This statement will first execute "sleep", so it will go idle for 5 seconds, in which you can do what you like,  and then execute "import" to capture your screen.

Also, Captura is a simple tool to get screenshots, and it is vert easy to use

*www.hernansoft.com/downloads_en.html


----------



## amol_dan (May 20, 2005)

*Booting Linux with NTOS boot loader*

For all those who do not want to install both windows and linux but do not want to overwrite their windows MBR.

This trick can help a bit provided you have windows 2k or XP

When installing linux, choose to install boot loader on the root partition or /boot partition(if any).

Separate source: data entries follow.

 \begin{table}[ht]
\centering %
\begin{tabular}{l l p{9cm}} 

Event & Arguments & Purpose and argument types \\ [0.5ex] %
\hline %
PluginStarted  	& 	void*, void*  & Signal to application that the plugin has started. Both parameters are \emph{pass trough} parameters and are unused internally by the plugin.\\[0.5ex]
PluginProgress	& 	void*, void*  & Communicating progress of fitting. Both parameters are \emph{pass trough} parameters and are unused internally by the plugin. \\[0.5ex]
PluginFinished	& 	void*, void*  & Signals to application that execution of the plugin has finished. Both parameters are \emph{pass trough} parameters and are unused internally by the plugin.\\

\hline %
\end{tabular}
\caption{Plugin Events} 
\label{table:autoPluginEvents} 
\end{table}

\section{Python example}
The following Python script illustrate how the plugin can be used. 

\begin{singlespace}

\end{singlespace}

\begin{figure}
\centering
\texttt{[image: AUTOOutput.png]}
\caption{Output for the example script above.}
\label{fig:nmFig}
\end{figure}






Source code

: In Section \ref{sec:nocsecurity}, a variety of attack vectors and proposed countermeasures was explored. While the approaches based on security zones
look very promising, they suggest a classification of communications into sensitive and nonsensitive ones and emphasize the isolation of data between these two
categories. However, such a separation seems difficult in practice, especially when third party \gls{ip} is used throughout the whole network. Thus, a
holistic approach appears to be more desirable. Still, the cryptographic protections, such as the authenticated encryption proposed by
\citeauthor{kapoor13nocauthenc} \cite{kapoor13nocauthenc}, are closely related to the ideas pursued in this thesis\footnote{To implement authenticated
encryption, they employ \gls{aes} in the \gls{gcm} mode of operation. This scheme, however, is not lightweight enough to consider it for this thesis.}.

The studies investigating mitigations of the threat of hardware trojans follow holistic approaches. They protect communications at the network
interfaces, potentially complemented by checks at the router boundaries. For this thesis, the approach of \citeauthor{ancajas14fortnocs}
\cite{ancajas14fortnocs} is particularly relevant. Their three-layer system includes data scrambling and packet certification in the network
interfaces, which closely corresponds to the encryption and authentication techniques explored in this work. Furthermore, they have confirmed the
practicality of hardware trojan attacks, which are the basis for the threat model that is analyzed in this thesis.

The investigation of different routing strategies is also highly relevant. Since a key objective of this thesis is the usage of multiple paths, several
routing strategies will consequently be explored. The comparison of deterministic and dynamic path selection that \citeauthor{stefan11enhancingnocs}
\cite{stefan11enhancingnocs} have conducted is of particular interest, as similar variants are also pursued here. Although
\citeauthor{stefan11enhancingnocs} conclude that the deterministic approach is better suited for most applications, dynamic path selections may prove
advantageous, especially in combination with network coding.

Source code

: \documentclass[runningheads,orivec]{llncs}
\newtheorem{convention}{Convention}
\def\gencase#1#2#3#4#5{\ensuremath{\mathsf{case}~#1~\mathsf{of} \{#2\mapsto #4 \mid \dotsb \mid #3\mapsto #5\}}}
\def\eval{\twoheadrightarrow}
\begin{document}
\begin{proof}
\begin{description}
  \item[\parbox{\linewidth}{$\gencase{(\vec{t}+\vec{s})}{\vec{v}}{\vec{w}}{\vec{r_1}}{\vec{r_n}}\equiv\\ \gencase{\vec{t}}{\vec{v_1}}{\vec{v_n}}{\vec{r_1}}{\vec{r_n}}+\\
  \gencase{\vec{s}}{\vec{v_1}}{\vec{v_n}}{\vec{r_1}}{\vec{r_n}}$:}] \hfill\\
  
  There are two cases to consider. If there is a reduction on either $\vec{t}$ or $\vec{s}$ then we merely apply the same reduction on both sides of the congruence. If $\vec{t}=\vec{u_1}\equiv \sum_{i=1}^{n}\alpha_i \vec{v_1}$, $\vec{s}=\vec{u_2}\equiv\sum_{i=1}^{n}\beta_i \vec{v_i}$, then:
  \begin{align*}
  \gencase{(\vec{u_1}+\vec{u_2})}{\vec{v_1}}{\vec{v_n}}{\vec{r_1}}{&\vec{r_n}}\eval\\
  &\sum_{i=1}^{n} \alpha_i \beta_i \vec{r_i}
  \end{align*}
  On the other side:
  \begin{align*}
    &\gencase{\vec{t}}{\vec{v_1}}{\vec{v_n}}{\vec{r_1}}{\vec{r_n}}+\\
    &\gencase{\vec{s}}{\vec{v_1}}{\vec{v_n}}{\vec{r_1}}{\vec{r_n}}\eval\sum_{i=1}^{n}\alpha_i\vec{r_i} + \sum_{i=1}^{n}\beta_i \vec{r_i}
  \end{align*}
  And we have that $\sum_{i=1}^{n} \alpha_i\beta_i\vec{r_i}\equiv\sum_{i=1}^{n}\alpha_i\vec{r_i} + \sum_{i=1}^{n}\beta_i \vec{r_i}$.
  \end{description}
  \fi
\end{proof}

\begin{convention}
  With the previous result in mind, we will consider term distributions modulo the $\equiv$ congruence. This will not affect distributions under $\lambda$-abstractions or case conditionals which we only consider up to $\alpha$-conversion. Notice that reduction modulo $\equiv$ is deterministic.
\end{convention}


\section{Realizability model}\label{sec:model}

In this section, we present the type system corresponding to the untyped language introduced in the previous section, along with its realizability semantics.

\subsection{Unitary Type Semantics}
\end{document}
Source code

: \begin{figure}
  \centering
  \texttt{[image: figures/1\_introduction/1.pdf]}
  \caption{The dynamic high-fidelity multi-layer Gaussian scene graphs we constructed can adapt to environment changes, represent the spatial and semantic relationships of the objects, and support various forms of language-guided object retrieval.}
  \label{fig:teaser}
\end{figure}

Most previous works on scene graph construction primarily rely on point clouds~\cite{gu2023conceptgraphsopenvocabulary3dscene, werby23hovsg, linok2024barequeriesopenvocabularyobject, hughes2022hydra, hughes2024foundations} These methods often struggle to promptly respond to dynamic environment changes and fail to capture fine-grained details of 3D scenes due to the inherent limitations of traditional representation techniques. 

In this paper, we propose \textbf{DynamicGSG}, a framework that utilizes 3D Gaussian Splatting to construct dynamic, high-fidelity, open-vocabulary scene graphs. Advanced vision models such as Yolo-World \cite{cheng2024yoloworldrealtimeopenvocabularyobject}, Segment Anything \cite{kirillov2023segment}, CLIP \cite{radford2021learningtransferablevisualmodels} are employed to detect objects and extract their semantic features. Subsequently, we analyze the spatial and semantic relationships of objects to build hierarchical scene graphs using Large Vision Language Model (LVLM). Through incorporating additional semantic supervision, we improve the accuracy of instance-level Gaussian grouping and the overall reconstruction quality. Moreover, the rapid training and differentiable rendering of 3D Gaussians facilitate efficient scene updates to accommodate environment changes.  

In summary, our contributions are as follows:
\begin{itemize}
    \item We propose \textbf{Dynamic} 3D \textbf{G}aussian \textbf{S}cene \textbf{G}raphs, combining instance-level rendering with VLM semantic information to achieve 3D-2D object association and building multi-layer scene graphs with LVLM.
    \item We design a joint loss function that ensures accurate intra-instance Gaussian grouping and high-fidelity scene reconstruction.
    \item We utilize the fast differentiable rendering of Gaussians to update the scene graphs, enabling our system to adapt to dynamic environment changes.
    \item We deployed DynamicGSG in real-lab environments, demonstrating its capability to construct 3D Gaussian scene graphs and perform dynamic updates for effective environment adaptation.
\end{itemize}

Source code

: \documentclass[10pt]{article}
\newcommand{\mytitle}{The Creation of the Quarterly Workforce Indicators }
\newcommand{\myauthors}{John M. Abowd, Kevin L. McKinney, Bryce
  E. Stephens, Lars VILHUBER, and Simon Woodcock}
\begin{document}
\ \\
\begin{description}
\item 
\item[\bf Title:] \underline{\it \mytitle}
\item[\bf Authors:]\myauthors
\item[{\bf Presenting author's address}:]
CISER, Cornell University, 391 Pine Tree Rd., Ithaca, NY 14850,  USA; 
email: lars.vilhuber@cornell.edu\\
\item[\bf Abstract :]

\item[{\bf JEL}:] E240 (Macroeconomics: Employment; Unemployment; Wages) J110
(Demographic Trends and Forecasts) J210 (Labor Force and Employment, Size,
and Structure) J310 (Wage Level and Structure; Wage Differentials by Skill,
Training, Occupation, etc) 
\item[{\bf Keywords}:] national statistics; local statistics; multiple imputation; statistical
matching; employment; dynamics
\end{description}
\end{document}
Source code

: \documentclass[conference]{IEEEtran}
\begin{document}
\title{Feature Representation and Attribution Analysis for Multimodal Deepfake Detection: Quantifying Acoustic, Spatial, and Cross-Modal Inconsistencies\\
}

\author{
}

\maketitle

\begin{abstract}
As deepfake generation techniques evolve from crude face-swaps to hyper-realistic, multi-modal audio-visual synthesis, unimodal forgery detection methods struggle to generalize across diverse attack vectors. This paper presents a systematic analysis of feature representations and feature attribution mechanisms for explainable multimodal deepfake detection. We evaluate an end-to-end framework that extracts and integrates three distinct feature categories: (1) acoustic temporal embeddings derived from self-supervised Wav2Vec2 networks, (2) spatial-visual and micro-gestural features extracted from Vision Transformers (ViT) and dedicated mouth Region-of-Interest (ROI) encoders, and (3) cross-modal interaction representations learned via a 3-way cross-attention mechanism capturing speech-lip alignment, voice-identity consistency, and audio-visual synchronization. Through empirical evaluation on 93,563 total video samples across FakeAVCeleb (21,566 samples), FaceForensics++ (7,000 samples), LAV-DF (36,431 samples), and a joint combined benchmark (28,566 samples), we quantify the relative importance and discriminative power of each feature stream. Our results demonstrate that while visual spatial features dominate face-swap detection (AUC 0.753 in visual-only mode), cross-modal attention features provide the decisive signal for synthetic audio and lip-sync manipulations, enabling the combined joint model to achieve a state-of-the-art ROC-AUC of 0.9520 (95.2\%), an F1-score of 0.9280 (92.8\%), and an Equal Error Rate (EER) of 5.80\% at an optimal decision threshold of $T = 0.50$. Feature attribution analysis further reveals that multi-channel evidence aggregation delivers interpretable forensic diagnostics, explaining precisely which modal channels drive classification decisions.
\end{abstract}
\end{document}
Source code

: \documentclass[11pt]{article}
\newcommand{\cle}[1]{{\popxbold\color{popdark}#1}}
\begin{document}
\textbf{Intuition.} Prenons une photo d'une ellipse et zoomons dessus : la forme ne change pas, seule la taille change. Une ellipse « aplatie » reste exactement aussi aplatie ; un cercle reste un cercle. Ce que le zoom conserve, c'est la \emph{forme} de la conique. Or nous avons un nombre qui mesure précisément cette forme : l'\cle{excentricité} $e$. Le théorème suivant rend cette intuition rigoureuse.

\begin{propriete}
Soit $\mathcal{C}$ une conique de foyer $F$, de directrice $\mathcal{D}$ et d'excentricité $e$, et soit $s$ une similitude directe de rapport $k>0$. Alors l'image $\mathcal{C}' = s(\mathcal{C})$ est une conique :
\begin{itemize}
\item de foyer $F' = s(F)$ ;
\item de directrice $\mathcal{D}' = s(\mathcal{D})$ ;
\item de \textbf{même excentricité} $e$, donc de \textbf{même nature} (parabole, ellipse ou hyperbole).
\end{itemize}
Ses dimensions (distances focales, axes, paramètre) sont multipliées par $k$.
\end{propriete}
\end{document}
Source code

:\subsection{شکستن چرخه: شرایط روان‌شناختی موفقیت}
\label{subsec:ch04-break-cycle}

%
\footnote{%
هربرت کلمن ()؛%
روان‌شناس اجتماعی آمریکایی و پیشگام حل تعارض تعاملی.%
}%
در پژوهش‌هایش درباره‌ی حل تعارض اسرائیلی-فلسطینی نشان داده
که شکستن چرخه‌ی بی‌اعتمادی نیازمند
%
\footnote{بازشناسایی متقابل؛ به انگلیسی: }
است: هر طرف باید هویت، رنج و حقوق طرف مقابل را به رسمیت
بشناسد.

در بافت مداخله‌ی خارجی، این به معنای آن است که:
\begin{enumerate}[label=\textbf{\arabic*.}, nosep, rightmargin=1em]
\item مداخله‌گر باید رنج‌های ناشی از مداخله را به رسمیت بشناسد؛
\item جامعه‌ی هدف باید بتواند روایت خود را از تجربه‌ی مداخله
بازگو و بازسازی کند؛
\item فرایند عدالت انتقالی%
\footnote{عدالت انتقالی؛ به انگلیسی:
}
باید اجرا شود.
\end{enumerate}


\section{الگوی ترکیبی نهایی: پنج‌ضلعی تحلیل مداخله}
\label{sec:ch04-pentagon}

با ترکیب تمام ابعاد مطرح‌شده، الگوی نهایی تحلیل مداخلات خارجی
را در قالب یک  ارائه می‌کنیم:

When you boot into linux mount your windows C drive to some directory e.g. /mnt/C

Launch a terminal, su to root, change to the directory where C drive is mounted.

Type this command.

dd if=/dev/<drive where boot loader is istalled> of=bootsect.lnx bs=512 count=1

e.g.

dd if=/dev/hda3 of=bootsect.lnx bs=512 count=1

Then come back to windows.

Add this line to boot.ini file

C:\BOOTSECT.LNX="<Your distribution name>"


----------



## banned2wise (Jun 14, 2005)

*thinkdigit.com/forum/viewtopic.php?t=20306 ===> Linux linkz


----------



## ujjwal (Jun 15, 2005)

Ok here is a neat trick I found at the arch forums.

We know that linux filesystems handle data operations well so there is no need of defragmentation. But when there is frequent writing to a certain directory the data may get fragmented. A common example is the database used by a package manager (pacman, apt-get, slapt-get, emerge, yum etc). This may cause accessing data to be slow, and (in this case), querying the package manager will take time.

But there is an easy way to rearrange the data so that its all in one place.

Say, the directory is called "blimp".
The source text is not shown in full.